Go through the data below and copy each line where the word "price" occurs.
*** Material for this exercise Section Begins ***
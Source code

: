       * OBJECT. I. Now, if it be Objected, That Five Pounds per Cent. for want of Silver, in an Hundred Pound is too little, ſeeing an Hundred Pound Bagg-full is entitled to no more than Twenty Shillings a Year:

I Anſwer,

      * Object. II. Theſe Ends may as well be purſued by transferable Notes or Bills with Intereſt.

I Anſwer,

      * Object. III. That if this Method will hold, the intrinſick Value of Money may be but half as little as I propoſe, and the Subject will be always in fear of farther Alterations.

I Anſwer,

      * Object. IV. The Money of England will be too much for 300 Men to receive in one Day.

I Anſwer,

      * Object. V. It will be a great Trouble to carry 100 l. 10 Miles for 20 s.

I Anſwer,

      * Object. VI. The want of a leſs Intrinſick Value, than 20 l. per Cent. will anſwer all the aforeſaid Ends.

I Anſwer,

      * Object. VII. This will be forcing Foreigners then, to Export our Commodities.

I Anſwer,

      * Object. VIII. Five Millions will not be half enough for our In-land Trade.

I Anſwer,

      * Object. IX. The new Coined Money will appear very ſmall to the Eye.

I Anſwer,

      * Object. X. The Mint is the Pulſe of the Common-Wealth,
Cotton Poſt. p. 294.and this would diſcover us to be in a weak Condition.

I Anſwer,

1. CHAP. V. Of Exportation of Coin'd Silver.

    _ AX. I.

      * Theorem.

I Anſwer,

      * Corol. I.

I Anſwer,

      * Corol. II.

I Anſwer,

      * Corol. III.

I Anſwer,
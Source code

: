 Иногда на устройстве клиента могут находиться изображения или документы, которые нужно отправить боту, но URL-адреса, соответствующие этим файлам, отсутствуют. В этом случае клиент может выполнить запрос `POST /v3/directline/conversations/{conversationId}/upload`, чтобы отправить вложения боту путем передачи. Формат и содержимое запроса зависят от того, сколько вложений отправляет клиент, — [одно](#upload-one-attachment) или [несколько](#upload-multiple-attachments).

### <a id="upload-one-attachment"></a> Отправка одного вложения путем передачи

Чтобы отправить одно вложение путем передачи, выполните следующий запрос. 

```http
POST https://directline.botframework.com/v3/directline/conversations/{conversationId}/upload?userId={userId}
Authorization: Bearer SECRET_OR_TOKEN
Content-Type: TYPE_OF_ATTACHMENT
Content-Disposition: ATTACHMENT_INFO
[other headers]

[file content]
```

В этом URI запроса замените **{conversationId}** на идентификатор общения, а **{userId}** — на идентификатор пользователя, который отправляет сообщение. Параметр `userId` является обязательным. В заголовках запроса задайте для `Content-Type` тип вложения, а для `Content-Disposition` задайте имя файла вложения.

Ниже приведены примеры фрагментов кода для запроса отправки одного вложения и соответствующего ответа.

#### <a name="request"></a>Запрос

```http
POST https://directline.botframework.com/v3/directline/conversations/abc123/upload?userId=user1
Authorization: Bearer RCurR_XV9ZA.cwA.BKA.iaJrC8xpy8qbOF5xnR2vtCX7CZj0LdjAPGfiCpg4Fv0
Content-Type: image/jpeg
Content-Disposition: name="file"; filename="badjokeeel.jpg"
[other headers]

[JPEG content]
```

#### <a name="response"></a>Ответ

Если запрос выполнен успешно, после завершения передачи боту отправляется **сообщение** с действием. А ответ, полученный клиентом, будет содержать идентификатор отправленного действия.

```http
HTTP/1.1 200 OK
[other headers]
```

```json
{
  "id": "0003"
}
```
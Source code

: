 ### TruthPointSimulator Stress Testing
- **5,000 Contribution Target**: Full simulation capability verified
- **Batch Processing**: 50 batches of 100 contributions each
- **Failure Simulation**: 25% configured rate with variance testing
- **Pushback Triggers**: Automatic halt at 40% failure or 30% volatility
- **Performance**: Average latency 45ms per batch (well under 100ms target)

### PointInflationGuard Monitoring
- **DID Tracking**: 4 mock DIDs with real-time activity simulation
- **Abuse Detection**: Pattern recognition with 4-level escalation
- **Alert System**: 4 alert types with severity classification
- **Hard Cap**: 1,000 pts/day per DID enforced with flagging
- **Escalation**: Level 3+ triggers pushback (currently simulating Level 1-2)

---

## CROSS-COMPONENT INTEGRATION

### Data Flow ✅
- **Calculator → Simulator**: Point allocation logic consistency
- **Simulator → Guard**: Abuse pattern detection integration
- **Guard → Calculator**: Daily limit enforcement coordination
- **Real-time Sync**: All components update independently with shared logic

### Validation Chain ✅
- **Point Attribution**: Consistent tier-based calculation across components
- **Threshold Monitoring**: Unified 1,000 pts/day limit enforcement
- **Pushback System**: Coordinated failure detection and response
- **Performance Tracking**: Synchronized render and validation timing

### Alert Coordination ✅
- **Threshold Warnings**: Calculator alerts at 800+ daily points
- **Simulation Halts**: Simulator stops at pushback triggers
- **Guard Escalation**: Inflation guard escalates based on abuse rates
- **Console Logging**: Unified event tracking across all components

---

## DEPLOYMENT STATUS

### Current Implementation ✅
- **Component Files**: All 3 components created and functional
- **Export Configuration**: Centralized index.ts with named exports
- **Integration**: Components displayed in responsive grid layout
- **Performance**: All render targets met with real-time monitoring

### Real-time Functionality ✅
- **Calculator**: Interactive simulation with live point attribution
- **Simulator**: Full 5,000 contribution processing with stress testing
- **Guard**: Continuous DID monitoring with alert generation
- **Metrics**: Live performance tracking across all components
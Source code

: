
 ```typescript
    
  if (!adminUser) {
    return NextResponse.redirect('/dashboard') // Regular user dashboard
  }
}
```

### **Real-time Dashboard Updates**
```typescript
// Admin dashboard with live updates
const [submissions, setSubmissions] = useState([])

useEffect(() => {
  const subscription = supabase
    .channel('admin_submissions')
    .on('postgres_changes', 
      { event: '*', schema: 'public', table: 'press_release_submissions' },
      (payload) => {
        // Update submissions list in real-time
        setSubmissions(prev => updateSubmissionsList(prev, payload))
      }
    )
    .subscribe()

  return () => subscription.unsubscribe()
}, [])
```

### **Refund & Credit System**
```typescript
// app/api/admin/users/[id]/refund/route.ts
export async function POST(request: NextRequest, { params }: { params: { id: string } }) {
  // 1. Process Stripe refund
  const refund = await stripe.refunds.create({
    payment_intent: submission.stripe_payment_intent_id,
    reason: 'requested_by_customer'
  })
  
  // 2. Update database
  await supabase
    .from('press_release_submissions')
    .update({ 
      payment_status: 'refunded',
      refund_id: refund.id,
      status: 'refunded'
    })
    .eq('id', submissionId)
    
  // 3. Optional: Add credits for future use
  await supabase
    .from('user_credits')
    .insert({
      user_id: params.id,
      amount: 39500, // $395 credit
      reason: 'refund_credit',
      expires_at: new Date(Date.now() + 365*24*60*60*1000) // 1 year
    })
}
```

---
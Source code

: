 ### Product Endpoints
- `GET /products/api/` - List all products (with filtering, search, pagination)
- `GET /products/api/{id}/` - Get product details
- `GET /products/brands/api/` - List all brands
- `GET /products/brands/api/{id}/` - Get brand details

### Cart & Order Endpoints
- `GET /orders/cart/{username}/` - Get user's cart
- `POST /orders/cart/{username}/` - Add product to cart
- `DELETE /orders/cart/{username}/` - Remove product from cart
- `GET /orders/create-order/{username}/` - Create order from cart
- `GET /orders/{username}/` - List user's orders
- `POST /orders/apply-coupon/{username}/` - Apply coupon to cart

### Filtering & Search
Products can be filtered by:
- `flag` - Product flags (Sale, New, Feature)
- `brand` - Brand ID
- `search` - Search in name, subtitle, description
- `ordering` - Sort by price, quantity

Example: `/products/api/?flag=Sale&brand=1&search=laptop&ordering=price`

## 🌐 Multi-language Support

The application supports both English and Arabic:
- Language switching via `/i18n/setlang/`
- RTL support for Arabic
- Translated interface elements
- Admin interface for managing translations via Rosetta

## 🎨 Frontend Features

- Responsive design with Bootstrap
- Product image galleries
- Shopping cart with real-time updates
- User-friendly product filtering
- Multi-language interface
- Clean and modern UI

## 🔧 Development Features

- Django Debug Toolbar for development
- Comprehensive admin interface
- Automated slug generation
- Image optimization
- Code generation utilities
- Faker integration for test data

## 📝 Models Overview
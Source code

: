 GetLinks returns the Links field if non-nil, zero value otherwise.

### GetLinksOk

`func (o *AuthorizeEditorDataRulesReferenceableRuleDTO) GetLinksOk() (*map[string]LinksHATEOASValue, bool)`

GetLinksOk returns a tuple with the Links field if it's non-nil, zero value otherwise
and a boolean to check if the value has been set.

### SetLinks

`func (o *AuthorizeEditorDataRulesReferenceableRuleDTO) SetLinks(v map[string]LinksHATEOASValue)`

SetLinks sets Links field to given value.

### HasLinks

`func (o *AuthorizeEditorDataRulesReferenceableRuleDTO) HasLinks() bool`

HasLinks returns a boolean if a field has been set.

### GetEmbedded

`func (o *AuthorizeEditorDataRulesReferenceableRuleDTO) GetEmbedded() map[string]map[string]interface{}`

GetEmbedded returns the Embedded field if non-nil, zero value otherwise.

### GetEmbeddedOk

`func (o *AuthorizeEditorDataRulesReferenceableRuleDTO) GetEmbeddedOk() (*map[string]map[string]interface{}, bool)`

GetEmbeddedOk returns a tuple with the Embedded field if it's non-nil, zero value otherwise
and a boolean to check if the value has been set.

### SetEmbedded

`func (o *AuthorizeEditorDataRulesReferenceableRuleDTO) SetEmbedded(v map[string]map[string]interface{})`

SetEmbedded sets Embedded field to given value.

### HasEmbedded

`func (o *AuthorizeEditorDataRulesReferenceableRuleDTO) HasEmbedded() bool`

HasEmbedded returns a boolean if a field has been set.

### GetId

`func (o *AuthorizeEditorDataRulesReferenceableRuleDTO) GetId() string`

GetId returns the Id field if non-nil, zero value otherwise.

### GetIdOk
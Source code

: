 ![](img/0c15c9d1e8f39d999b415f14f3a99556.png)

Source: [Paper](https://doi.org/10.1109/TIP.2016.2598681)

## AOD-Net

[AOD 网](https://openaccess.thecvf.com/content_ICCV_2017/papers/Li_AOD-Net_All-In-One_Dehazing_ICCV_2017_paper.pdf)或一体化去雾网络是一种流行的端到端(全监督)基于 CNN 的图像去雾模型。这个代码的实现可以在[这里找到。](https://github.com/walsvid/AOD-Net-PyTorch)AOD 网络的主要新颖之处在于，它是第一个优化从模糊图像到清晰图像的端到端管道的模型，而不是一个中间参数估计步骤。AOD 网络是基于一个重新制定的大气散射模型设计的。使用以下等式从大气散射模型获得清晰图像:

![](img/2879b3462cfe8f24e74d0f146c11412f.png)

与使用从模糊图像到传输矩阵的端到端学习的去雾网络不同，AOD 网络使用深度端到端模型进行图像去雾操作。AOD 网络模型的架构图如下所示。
*** Material for this exercise Section Ends ***
▶ Your response:
- `ordering` - Sort by price, quantity
Example: `/products/api/?flag=Sale&brand=1&search=laptop&ordering=price`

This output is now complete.